**DIRECTIONS FOR THIS TASK:** Please give back word for word the lines below, from the first one through the one with "#### Resumo".
Start of STORED DATA
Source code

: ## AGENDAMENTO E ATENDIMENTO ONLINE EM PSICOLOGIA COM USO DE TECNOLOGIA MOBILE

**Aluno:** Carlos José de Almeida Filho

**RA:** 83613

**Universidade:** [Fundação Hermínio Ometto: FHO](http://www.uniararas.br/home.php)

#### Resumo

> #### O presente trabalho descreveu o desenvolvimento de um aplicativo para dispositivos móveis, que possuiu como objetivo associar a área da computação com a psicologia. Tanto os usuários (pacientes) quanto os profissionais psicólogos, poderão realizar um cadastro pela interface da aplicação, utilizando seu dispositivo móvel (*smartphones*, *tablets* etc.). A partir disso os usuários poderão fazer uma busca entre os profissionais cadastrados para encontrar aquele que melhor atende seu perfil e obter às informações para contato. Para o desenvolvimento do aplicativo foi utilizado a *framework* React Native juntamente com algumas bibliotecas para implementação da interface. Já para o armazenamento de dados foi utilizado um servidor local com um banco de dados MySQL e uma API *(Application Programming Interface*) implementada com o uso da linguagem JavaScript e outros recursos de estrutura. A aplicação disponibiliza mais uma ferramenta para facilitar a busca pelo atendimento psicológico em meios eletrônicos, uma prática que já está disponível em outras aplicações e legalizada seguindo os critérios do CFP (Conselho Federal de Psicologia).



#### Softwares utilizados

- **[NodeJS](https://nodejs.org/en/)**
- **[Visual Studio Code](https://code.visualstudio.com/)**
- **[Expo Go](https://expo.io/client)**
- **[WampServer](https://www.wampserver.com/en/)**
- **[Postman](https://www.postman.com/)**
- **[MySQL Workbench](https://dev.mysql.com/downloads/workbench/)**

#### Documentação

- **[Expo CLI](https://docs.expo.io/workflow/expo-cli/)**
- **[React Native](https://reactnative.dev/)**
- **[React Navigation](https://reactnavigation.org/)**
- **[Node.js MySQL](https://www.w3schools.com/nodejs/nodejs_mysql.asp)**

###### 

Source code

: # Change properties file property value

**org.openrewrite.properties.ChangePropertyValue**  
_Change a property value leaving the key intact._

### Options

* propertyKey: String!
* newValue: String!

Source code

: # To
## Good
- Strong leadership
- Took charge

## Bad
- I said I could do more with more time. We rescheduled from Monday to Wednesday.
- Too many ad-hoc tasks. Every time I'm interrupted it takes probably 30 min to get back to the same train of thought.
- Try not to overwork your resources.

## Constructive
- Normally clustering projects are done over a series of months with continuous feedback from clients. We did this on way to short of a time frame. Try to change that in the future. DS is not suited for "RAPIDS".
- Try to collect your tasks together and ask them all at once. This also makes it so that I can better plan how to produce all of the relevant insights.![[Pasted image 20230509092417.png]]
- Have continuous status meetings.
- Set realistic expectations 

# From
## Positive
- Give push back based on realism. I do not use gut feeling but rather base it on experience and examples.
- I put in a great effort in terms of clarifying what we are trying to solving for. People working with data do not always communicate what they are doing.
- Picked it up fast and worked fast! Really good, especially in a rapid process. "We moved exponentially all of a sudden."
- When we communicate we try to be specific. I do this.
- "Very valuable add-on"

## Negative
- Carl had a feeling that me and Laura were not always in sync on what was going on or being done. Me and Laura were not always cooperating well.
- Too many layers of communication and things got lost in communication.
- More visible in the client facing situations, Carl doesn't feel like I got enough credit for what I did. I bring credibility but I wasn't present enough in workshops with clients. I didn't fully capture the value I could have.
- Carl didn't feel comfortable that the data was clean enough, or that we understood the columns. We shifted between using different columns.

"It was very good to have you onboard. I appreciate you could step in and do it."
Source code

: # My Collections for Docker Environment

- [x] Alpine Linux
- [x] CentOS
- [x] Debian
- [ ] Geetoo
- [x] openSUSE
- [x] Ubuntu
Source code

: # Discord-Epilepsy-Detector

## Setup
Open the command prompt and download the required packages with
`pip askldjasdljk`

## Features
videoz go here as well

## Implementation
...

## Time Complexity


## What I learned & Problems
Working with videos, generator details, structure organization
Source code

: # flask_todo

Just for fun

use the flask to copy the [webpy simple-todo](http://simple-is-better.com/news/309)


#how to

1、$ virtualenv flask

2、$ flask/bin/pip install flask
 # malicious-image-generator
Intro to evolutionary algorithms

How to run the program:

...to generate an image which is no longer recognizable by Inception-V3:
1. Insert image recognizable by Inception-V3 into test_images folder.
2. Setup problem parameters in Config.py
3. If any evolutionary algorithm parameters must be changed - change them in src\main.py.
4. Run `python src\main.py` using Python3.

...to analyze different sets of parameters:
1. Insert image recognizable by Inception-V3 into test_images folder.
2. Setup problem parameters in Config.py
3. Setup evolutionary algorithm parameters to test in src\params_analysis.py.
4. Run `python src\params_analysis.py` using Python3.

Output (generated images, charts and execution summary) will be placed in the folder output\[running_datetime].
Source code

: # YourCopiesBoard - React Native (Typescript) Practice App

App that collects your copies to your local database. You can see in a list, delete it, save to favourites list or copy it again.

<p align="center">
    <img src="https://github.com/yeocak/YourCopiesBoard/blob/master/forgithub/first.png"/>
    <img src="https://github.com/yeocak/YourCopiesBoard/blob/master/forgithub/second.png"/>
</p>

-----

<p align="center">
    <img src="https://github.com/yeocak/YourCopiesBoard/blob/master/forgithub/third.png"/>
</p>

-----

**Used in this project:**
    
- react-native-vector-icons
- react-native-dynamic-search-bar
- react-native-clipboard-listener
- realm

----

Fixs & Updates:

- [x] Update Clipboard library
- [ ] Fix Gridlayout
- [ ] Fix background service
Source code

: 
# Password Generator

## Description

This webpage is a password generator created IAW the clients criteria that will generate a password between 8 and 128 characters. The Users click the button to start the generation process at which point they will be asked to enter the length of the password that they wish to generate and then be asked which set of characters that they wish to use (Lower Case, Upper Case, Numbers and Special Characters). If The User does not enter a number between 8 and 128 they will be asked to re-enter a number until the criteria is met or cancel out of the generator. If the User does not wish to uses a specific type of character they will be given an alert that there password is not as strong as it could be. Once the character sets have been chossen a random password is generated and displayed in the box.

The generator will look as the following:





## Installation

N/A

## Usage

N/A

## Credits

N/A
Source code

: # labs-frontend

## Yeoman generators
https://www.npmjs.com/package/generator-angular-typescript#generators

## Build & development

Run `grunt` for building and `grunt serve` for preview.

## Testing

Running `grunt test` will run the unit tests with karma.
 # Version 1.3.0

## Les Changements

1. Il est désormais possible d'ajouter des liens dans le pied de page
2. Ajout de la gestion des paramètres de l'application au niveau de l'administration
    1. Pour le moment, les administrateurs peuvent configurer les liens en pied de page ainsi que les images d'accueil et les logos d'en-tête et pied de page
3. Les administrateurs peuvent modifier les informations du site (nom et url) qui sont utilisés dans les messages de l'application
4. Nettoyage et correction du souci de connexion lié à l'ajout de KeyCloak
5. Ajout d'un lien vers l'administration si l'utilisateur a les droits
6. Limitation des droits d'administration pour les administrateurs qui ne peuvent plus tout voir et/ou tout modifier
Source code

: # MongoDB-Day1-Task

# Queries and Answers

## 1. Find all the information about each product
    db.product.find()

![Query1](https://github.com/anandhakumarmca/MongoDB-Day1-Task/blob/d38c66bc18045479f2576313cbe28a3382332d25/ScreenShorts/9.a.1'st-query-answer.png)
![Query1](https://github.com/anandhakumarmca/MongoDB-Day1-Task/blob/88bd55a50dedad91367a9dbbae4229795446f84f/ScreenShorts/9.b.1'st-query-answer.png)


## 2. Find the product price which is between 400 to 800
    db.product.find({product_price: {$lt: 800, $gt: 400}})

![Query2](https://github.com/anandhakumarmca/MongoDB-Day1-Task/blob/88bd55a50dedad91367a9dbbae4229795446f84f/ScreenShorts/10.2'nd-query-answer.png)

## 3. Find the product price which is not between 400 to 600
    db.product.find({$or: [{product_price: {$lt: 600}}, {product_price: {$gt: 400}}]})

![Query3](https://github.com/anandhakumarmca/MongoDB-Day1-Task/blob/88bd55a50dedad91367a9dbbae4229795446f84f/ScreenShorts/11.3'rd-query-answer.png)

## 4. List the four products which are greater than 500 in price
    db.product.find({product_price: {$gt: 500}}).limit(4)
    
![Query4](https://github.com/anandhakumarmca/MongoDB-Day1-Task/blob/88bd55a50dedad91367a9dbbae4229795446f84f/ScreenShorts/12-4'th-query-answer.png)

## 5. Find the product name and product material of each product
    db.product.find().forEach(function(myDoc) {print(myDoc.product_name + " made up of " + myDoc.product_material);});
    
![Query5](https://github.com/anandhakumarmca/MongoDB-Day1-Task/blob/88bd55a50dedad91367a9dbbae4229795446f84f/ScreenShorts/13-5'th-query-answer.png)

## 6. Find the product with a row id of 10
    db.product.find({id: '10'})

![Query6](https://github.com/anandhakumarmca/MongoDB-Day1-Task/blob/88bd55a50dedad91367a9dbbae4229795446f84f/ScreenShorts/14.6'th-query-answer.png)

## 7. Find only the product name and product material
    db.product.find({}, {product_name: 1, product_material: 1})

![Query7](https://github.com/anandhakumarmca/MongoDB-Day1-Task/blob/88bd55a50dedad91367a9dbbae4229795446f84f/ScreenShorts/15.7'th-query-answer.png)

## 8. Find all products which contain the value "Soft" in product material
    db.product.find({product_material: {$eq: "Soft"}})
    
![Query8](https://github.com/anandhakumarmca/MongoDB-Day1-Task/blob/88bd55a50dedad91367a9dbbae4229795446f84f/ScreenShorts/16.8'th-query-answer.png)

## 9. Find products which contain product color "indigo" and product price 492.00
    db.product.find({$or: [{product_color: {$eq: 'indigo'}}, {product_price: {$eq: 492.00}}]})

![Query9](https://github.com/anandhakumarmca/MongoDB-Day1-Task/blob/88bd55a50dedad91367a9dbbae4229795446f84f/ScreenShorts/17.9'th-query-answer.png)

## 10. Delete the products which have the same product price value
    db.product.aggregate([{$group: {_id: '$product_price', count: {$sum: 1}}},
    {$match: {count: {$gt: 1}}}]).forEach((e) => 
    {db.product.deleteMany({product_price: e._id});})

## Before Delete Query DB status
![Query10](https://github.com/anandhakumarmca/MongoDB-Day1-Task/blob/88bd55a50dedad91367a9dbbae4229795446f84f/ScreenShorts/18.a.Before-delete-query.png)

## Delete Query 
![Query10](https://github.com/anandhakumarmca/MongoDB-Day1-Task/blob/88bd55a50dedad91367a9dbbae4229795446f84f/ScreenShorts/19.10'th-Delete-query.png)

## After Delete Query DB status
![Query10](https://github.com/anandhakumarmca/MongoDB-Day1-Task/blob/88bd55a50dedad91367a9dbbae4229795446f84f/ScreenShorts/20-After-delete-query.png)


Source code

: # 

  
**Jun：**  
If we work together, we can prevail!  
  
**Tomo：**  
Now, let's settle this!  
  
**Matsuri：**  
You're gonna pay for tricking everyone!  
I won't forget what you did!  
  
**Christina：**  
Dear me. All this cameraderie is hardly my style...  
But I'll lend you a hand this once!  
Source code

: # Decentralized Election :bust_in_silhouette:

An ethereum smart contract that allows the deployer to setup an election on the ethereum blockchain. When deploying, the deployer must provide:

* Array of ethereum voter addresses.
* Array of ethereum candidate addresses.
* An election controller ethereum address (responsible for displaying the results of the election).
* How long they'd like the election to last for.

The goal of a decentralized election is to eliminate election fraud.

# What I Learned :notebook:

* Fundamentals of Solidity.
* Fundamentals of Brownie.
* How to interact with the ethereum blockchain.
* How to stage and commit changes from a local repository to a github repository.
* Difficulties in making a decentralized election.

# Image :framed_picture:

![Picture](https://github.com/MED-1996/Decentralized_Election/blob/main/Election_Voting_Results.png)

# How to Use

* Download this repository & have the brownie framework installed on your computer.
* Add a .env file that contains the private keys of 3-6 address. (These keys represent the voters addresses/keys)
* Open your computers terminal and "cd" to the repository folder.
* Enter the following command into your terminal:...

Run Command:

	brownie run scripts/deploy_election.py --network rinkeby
End of STORED DATA
**EXERCISE RESPONSE:**
Source code

: ## AGENDAMENTO E ATENDIMENTO ONLINE EM PSICOLOGIA COM USO DE TECNOLOGIA MOBILE

**Aluno:** Carlos José de Almeida Filho

**RA:** 83613

**Universidade:** [Fundação Hermínio Ometto: FHO](http://www.uniararas.br/home.php)

#### Resumo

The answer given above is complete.